The FCC's jurisdiction on this was already shaky even before Chevron was overturned, I think the moment activism was pushed in this direction net neutrality was doomed a decade of unending lawsuits. Even if they somehow made it passed the courts, I'm not quite convinced the FCC would be motivated to actually do much about this even with a sympathetic administration. Consider that prior to the internet, they were pretty much created to do the opposite of what people want from net neutrality.
These are just my armchair thoughts though.
Big business will eventually need to abandon this old "market domination" model because of consumer demand to own physical files if things work correctly. Millions of people streaming the same movies and music over and over again is very wasteful and not sustainable in the long run, as each monthly service is a different (continually increasing) bill, it will only serve to bring bootlegging operations back to popularity in the long run... As once you download & save a digital file, it doesn't really require that bandwidth again & again per device.

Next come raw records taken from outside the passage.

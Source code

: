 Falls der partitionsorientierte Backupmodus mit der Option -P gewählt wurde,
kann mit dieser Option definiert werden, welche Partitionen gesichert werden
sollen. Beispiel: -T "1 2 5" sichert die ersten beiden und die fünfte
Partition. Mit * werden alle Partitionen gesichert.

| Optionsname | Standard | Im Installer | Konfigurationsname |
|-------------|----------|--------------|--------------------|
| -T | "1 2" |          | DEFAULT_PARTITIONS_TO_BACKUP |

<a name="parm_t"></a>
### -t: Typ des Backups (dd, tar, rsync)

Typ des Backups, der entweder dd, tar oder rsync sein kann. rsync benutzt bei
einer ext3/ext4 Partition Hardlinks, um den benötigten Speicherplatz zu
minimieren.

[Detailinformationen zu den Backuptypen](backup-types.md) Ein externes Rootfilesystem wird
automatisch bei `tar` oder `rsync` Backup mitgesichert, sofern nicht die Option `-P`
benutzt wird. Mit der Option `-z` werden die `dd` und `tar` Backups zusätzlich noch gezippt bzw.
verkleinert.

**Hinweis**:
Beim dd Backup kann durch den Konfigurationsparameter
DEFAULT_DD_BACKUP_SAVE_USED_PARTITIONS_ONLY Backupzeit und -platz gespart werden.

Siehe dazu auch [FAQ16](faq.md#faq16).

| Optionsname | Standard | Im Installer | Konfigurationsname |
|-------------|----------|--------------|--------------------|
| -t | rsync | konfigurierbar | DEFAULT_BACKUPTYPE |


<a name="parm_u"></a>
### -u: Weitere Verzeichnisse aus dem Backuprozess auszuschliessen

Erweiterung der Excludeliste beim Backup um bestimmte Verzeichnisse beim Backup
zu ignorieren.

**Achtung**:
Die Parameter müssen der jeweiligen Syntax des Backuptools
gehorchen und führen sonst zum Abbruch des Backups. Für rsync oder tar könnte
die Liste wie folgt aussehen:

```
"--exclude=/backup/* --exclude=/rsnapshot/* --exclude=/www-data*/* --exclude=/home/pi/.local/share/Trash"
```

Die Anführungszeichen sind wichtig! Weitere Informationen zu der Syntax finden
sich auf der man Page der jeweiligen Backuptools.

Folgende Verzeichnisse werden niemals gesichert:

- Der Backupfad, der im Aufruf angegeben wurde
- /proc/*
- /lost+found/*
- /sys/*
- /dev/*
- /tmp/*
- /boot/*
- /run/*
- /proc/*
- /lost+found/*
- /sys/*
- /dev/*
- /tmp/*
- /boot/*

Subverting Net Neutrality is just another way companies will exert greed on consumers, but in the long run, consumers will always win when they withdraw from subscriptions and these companies begin to falter.
We should be paying $25 a month for Internet service by now, and $2 to permanently buy a movie, and perhaps $4 to buy an album on memory stick. That would be the fair future... Instead, they're charging each user $24 a month just for (very limited selection) Netflix alone, and each other service is doing the same... Companies stand to lose everything in this battle because of the huge infrastructure (up-front) investments they need to make in order to operate... Customers can go back to pirating Mp3s, Mp4s, CDs, DVDs, Vinyl, and even Tape decks if need be. It's long overdue for the industry to check itself and do a reset... Bandwidth is not the real battle going on here, it's all economic.
I must live in another universe because it all feels fake.
I won't miss it if it does get banned. It's stressed so many people out for no good reason, and sucked up millions of hours of free labor from unrecognized & unpaid creators that deserve better.
That doesn't mean that any Meta product is good for content creators mind you.